Problem to work on ▸
Copy the lines below exactly, starting with the first and finishing with the one holding "### Special"; do not copy the pictures.

Top of Recorded information

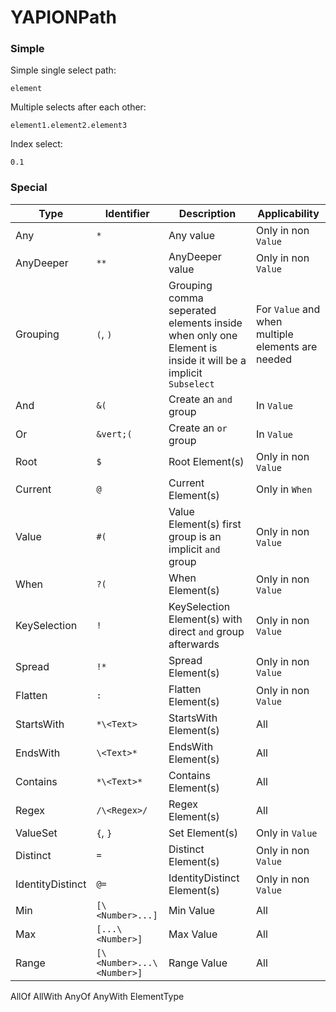 # YAPIONPath

### Simple
Simple single select path:
```yapionpath
element
```

Multiple selects after each other:
```yapionpath
element1.element2.element3
```

Index select:
```yapionpath
0.1
```

### Special

| Type             | Identifier                | Description                                                                                                | Applicability                                     |
|------------------|---------------------------|------------------------------------------------------------------------------------------------------------|---------------------------------------------------|
| Any              | `*`                       | Any value                                                                                                  | Only in non `Value`                               |
| AnyDeeper        | `**`                      | AnyDeeper value                                                                                            | Only in non `Value`                               |
| Grouping         | `(`, `)`                  | Grouping comma seperated elements inside when only one Element is inside it will be a implicit `Subselect` | For `Value` and when multiple elements are needed |
| And              | `&(`                      | Create an `and` group                                                                                      | In `Value`                                        |
| Or               | `&vert;(`                 | Create an `or` group                                                                                       | In `Value`                                        |
| Root             | `$`                       | Root Element(s)                                                                                            | Only in non `Value`                               |
| Current          | `@`                       | Current Element(s)                                                                                         | Only in `When`                                    |
| Value            | `#(`                      | Value Element(s) first group is an implicit `and` group                                                    | Only in non `Value`                               |
| When             | `?(`                      | When Element(s)                                                                                            | Only in non `Value`                               |
| KeySelection     | `!`                       | KeySelection Element(s) with direct `and` group afterwards                                                 | Only in non `Value`                               |
| Spread           | `!*`                      | Spread Element(s)                                                                                          | Only in non `Value`                               |
| Flatten          | `:`                       | Flatten Element(s)                                                                                         | Only in non `Value`                               |
| StartsWith       | `*\<Text>`                | StartsWith Element(s)                                                                                      | All                                               |
| EndsWith         | `\<Text>*`                | EndsWith Element(s)                                                                                        | All                                               |
| Contains         | `*\<Text>*`               | Contains Element(s)                                                                                        | All                                               |
| Regex            | `/\<Regex>/`              | Regex Element(s)                                                                                           | All                                               |
| ValueSet         | `{`, `}`                  | Set Element(s)                                                                                             | Only in `Value`                                   |
| Distinct         | `=`                       | Distinct Element(s)                                                                                        | Only in non `Value`                               |
| IdentityDistinct | `@=`                      | IdentityDistinct Element(s)                                                                                | Only in non `Value`                               |
| Min              | `[\<Number>...]`          | Min Value                                                                                                  | All                                               |
| Max              | `[...\<Number>]`          | Max Value                                                                                                  | All                                               |
| Range            | `[\<Number>...\<Number>]` | Range Value                                                                                                | All                                               |

AllOf
AllWith
AnyOf
AnyWith
ElementType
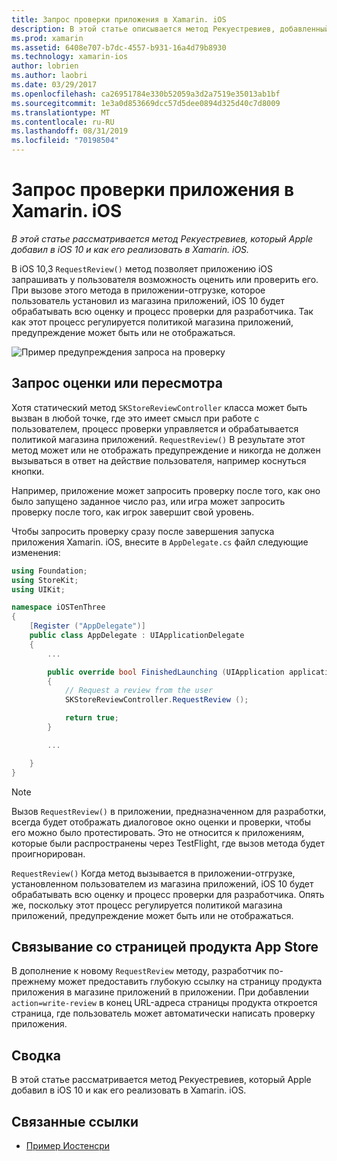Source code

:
 ```yaml
---
title: Запрос проверки приложения в Xamarin. iOS
description: В этой статье описывается метод Рекуестревиев, добавленный компанией Apple в iOS 10, и обсуждаются способы его реализации в Xamarin. iOS.
ms.prod: xamarin
ms.assetid: 6408e707-b7dc-4557-b931-16a4d79b8930
ms.technology: xamarin-ios
author: lobrien
ms.author: laobri
ms.date: 03/29/2017
ms.openlocfilehash: ca26951784e330b52059a3d2a7519e35013ab1bf
ms.sourcegitcommit: 1e3a0d853669dcc57d5dee0894d325d40c7d8009
ms.translationtype: MT
ms.contentlocale: ru-RU
ms.lasthandoff: 08/31/2019
ms.locfileid: "70198504"
---
```

# <a name="request-app-review-in-xamarinios"></a>Запрос проверки приложения в Xamarin. iOS

_В этой статье рассматривается метод Рекуестревиев, который Apple добавил в iOS 10 и как его реализовать в Xamarin. iOS._

В iOS 10,3 `RequestReview()` метод позволяет приложению iOS запрашивать у пользователя возможность оценить или проверить его. При вызове этого метода в приложении-отгрузке, которое пользователь установил из магазина приложений, iOS 10 будет обрабатывать всю оценку и процесс проверки для разработчика. Так как этот процесс регулируется политикой магазина приложений, предупреждение может быть или не отображаться.

![](request-app-review-images/review01.png "Пример предупреждения запроса на проверку")

## <a name="requesting-a-rating-or-review"></a>Запрос оценки или пересмотра

Хотя статический метод `SKStoreReviewController` класса может быть вызван в любой точке, где это имеет смысл при работе с пользователем, процесс проверки управляется и обрабатывается политикой магазина приложений. `RequestReview()` В результате этот метод может или не отображать предупреждение и никогда не должен вызываться в ответ на действие пользователя, например коснуться кнопки.

Например, приложение может запросить проверку после того, как оно было запущено заданное число раз, или игра может запросить проверку после того, как игрок завершит свой уровень.

Чтобы запросить проверку сразу после завершения запуска приложения Xamarin. iOS, внесите в `AppDelegate.cs` файл следующие изменения:

```csharp
using Foundation;
using StoreKit;
using UIKit;

namespace iOSTenThree
{
    [Register ("AppDelegate")]
    public class AppDelegate : UIApplicationDelegate
    {
        ...

        public override bool FinishedLaunching (UIApplication application, NSDictionary launchOptions)
        {
            // Request a review from the user
            SKStoreReviewController.RequestReview ();

            return true;
        }

        ...

    }
}
```

> [!NOTE]
> Вызов `RequestReview()` в приложении, предназначенном для разработки, всегда будет отображать диалоговое окно оценки и проверки, чтобы его можно было протестировать. Это не относится к приложениям, которые были распространены через TestFlight, где вызов метода будет проигнорирован.

`RequestReview()` Когда метод вызывается в приложении-отгрузке, установленном пользователем из магазина приложений, iOS 10 будет обрабатывать всю оценку и процесс проверки для разработчика. Опять же, поскольку этот процесс регулируется политикой магазина приложений, предупреждение может быть или не отображаться.

## <a name="linking-to-an-app-store-product-page"></a>Связывание со страницей продукта App Store 

В дополнение к новому `RequestReview` методу, разработчик по-прежнему может предоставить глубокую ссылку на страницу продукта приложения в магазине приложений в приложении. При добавлении `action=write-review` в конец URL-адреса страницы продукта откроется страница, где пользователь может автоматически написать проверку приложения. 

## <a name="summary"></a>Сводка

В этой статье рассматривается метод Рекуестревиев, который Apple добавил в iOS 10 и как его реализовать в Xamarin. iOS.



## <a name="related-links"></a>Связанные ссылки

- [Пример Иостенсри](https://docs.microsoft.com/samples/xamarin/ios-samples/ios10-iostenthree/)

Bottom of Recorded information

Exercise output ▸
 # YAPIONPath

### Simple
Simple single select path:
```yapionpath
element
```

Multiple selects after each other:
```yapionpath
element1.element2.element3
```

Index select:
```yapionpath
0.1
```

### Special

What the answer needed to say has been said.